There are some excellent books about the now
too-common predicament of people forced to become refugees. Australian picture
books too good to miss on this topic include Ziba Came on a Boat by Lofthouse and Ingpen; Shaun Tan’s now-classic The Arrival; and the breathtaking
newly-published Flight by Wheatley
and Greder. My Two Blankets by Kobald and Blackwood depicts the
life of a girl who has reached a country like Australia and must learn a new
language, a new way of living. And no child should miss Bob Graham’s
masterpiece about multicultural community-building, A Bus Called Heaven.
Another kind of ‘otherness’ that is represented sensitively in children’s books today is that of disability. Examples are Two Mates by Melanie Prewett and Maggie Prewett; and Roses are Blue by Sally Murphy (for primary age), and Are You Seeing Me? by Darren Groth (Young Adult).

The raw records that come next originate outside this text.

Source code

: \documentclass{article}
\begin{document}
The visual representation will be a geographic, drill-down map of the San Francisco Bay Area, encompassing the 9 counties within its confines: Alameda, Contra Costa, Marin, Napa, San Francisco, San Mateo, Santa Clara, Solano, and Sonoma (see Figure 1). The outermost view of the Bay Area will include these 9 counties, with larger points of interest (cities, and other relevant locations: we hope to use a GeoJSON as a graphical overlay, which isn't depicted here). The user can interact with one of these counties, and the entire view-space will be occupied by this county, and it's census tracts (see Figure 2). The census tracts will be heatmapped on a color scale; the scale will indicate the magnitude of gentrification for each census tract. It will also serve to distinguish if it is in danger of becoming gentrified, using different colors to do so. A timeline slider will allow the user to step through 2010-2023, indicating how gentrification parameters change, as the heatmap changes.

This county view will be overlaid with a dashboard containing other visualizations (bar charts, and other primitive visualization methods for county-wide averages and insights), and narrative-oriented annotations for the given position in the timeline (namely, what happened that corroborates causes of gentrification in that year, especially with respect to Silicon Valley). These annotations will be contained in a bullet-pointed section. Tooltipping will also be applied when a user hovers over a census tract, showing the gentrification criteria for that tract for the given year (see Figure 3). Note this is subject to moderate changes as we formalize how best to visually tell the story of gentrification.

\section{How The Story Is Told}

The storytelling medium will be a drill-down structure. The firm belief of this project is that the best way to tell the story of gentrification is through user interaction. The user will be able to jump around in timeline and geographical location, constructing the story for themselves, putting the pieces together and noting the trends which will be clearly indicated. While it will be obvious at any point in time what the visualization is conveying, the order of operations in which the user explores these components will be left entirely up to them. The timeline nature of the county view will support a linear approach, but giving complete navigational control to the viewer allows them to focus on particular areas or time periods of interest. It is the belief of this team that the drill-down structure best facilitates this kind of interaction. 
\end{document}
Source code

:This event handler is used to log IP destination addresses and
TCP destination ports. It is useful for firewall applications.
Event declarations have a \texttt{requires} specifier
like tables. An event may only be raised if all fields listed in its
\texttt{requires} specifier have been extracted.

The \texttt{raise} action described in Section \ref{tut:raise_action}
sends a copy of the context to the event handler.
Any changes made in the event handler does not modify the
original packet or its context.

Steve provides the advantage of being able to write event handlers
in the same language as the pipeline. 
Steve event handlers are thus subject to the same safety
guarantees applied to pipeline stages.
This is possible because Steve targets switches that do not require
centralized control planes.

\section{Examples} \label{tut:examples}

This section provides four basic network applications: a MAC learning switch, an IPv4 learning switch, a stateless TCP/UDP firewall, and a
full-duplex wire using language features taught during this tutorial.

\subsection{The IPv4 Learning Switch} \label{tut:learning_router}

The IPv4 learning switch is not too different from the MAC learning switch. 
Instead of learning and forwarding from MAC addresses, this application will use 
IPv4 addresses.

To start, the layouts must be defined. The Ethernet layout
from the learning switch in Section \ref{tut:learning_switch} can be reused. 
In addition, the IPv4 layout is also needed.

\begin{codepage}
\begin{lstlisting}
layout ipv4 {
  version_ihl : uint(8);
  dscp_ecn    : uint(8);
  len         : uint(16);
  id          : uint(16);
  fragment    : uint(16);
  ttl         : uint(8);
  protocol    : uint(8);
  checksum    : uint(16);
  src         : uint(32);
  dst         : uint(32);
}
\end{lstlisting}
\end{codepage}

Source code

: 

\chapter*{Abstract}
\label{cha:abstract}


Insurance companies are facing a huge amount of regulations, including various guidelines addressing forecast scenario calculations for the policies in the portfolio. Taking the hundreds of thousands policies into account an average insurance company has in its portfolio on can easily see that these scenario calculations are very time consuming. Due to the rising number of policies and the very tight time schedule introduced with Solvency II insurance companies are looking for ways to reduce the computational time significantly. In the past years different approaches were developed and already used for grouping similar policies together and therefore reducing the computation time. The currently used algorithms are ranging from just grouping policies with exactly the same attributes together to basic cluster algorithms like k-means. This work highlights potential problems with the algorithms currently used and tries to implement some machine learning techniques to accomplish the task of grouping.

And here in our Anglophone nation we can neglect the
importance of translated books, ranging from the imaginative Finnish world of
the Moomins to Lindelauf’s Nine Open
Arms, a warm, eccentric family story from the Netherlands.
Books can make a difference
in dispelling prejudice and building community: not with role models and
literal recipes, not with noble messages about the human family, but with
enthralling stories that make us imagine the lives of others. A good story lets
you know people as individuals in all their particularity and conflict; and
once you see someone as a person—flawed, complex, striving —then you've reached
beyond stereotype (Rochman, 1993, p. 19).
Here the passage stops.